Title II of the Dodd-Frank Act created a new
resolution regime known as the “orderly liquidation authority” to which financial companies, including bank holding
companies such as Wells Fargo, can be subjected. Under the orderly liquidation authority, the FDIC may be appointed as receiver
for a financial company for purposes of liquidating the entity if, upon the recommendation of the Board of Governors of the Federal
Reserve System (the “FRB”) and the FDIC, the United States Secretary of the Treasury determines, among other
things, that the entity is in severe financial distress, that the entity’s failure would have serious adverse effects on
the U.S. financial system and that resolution under the orderly liquidation authority would avoid or mitigate those effects. Absent
such determinations, Wells Fargo, as a bank holding company, would remain subject to the U.S. Bankruptcy Code.

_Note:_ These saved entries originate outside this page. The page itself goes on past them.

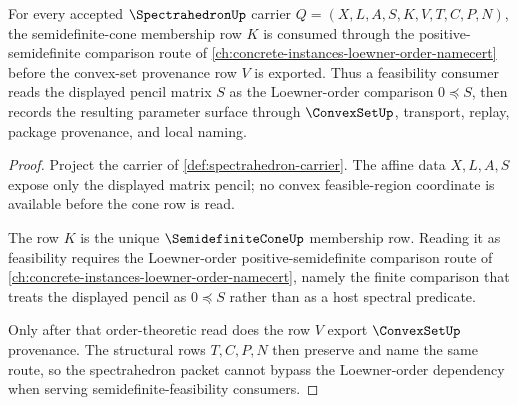 \begin{theorem}
\label{thm:spectrahedron-loewner-order-handoff}
For every accepted $\SpectrahedronUp$ carrier $Q=(X,L,A,S,K,V,T,C,P,N)$, the semidefinite-cone membership row $K$ is consumed through the positive-semidefinite comparison route of \autoref{ch:concrete-instances-loewner-order-namecert} before the convex-set provenance row $V$ is exported. Thus a feasibility consumer reads the displayed pencil matrix $S$ as the Loewner-order comparison $0 \preceq S$, then records the resulting parameter surface through $\ConvexSetUp$, transport, replay, package provenance, and local naming.
\end{theorem}
\begin{proof}
Project the carrier of \autoref{def:spectrahedron-carrier}. The affine data $X,L,A,S$ expose only the displayed matrix pencil; no convex feasible-region coordinate is available before the cone row is read.

The row $K$ is the unique $\SemidefiniteConeUp$ membership row. Reading it as feasibility requires the Loewner-order positive-semidefinite comparison route of \autoref{ch:concrete-instances-loewner-order-namecert}, namely the finite comparison that treats the displayed pencil as $0 \preceq S$ rather than as a host spectral predicate.

Only after that order-theoretic read does the row $V$ export $\ConvexSetUp$ provenance. The structural rows $T,C,P,N$ then preserve and name the same route, so the spectrahedron packet cannot bypass the Loewner-order dependency when serving semidefinite-feasibility consumers.
\end{proof}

If the FDIC is appointed as receiver under the
orderly liquidation authority, then the orderly liquidation authority, rather than the U.S. Bankruptcy Code, would determine the
powers of the receiver and the rights and obligations of creditors and other parties who have transacted with Wells Fargo. There
are substantial differences between the rights available to creditors in the orderly liquidation authority and under the U.S. Bankruptcy
Code, including the right of the FDIC under the orderly liquidation authority to disregard the strict priority of creditor claims
in some circumstances (which would otherwise be respected by a bankruptcy court) and the use of an administrative claims procedure
to determine creditors’ claims (as opposed to the judicial procedure utilized in bankruptcy proceedings). In certain circumstances
under the orderly liquidation authority, the FDIC could elevate the priority of claims if it determines that doing so is necessary
to facilitate an orderly liquidation without the need to obtain the consent of other creditors or prior court review. In addition,
under the orderly liquidation authority, the FDIC has the right to transfer assets or liabilities of the failed company to a third
party or “bridge” entity.
The FDIC has indicated that a “single point
of entry” strategy may be a desirable strategy to resolve a large financial institution such as Wells Fargo in a manner that
would, among other things, impose losses on shareholders, unsecured debt holders (including, in our case, holders of our debt securities,
including the notes) and other creditors of the top-tier holding company (in our case, Wells Fargo), while permitting the holding
company’s subsidiaries to continue to operate. In addition, in December 2016, the FRB finalized rules requiring U.S. G-SIBs,
including Wells Fargo, to maintain minimum amounts of long-term debt and total loss absorbing capacity (TLAC). It is possible that
the application of the single point of entry strategy—in which Wells Fargo would be the only legal entity to enter resolution
proceedings—could result in greater losses to holders of our debt securities (including the notes) than the losses that would
result from a different resolution strategy for Wells Fargo. Assuming Wells Fargo entered resolution proceedings and that support
from Wells Fargo to its subsidiaries was sufficient to enable the
subsidiaries to remain solvent, losses at the subsidiary level
could be transferred to Wells Fargo and ultimately borne by Wells Fargo’s security holders (including holders of our unsecured
debt securities, including the notes), with the result that third-party creditors of Wells Fargo’s subsidiaries would receive
full recoveries on their claims, while Wells Fargo’s security holders (including holders of our debt securities, including
the notes) and other unsecured creditors could face significant losses. In addition, holders of our debt securities (including
the notes) could face losses ahead of our other similarly situated creditors in a resolution under the orderly liquidation authority
if the FDIC exercised its right, described above, to disregard the strict priority of creditor claims.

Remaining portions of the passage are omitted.